JOHANNESBURG – Assore, the JSE-listed mining holding company, gave more cash to shareholders after declaring a record dividend of R24 a share in the year to end June from the R22 a year earlier, as earnings soared 25 percent on higher iron ore prices.
Chief executive Charles Walters said group headline earnings rose to a record R6.4 billion from R5.1bn a year earlier.
“It was particularly pleasing to achieve this, together with a good safety performance which aligns with our objective of sustainable safety across all our operations,” Walters said.
The group’s attributable earnings amounted to R6bn, 18 percent higher than a year earlier, representing a third consecutive annual record.

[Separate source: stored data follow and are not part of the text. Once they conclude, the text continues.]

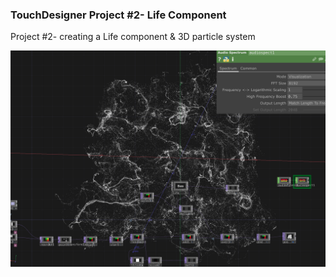 ### TouchDesigner Project #2- Life Component
 Project #2- creating a Life component & 3D particle system

![Alt text](Life-Component.png)
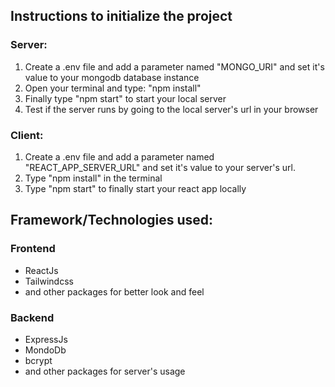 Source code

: ## Instructions to initialize the project

### Server:

1. Create a .env file and add a parameter named "MONGO_URI" and set it's value to your mongodb database instance
2. Open your terminal and type: "npm install"
3. Finally type "npm start" to start your local server
4. Test if the server runs by going to the local server's url in your browser

### Client:

1. Create a .env file and add a parameter named "REACT_APP_SERVER_URL" and set it's value to your server's url.
2. Type "npm install" in the terminal
3. Type "npm start" to finally start your react app locally

## Framework/Technologies used:

### Frontend

- ReactJs
- Tailwindcss
- and other packages for better look and feel

### Backend

- ExpressJs
- MondoDb
- bcrypt
- and other packages for server's usage
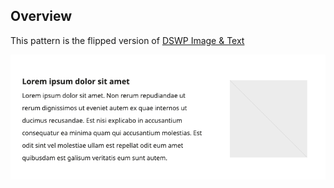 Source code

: ## Overview
This pattern is the flipped version of [DSWP Image & Text](/guide/SiteEditor/Patterns/DSWPImageAndText.md)

![Pattern Components](/images/patterns/dswp-image-and-text-flipped/a.png)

“Slower global growth is expected into next year. Continued growth in China, albeit slower than previously anticipated, should support prices for Assore’s products in the near term,” Walters said.

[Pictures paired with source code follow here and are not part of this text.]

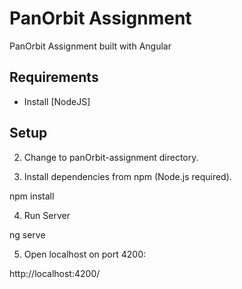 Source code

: # PanOrbit Assignment
PanOrbit Assignment built with Angular

## Requirements
- Install [NodeJS]

## Setup
2. Change to panOrbit-assignment directory.

3. Install dependencies from npm (Node.js required).

npm install

4. Run Server

ng serve

5. Open localhost on port 4200:

http://localhost:4200/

The group’s iron-ore division delivered a 106 percent hike in earnings to R6.8bn, compared with the corresponding period last year on robust iron-ore prices.

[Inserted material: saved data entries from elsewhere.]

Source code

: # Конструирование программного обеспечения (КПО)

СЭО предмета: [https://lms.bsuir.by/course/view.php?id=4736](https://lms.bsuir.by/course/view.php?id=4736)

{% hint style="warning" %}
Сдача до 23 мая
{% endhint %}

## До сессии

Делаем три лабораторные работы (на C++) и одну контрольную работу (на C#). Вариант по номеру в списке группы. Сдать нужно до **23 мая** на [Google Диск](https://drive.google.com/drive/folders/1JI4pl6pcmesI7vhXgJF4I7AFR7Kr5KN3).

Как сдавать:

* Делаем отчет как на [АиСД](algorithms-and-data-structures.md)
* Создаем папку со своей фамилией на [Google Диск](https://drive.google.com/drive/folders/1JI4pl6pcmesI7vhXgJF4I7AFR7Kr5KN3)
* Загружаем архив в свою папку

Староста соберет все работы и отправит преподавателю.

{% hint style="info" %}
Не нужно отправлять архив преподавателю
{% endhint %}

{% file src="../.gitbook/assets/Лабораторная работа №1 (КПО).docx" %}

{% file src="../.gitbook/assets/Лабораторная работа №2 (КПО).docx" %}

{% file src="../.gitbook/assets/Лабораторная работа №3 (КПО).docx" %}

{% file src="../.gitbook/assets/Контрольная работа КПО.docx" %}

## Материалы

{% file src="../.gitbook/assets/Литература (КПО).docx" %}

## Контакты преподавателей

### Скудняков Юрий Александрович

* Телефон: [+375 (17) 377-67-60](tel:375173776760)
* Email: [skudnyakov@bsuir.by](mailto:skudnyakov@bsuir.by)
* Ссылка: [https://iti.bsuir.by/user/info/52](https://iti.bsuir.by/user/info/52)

Seaborne iron-ore supply has been squeezed following the tragic tailings-dam failure in Brazil, coupled with weather disruptions in northern Brazil and Western Australia.
The supply squeeze has seen the average market price for iron ore (62 percent iron content delivered in China) increasing to $80 (R1192) a ton in 2019, from $69 a ton last year.
Assore said attributable earnings from Assmang, its iron-ore and manganese joint venture with African Rainbow Minerals, jumped 29 percent to R9.1bn in 2019, driven mostly by the 29 percent increase in sales revenue to R35.6bn.
Earnings from the manganese division fell by 39 percent from R3.8bn a year earlier, owing to R1bn in impairment charges relating to the investment in Sakura Ferroalloys.
Seleho Tsatsi, an investment analyst at Johannesburg-based Anchor Capital, said the manganese and chrome parts of the business had a challenging year, as oversupply put prices under pressure.
“There is uncertainty over where iron ore goes from here, given the expectation for Brazilian and Australian supply to eventually come back into the market. Given Assore’s balance sheet of R9bn net cash, it’s in a decent position to deal with future volatility,” Tsatsi said.
The group said lower chrome prices and increasing costs weighed heavily on the Dwarsrivier mine, leading attributable profit to 41 percent to R516 million from R875m in 2018.
“The reduced profit was compounded by a labour strike at the mine in March 2019, which accounted for the decrease of 4percent in production volumes,” Walters said.
“The cost-management performance was disappointing, with unit costs increasing by 14 percent over 2018,” he said.
The oversupply of ferrochrome in the group’s main market resulted in a decrease in demand for chrome ore, which saw the average index market price decreasing to $187per ton from $224 in 2018.
Assore shares declined 5.81percent on the JSE on Thursday to close at R300.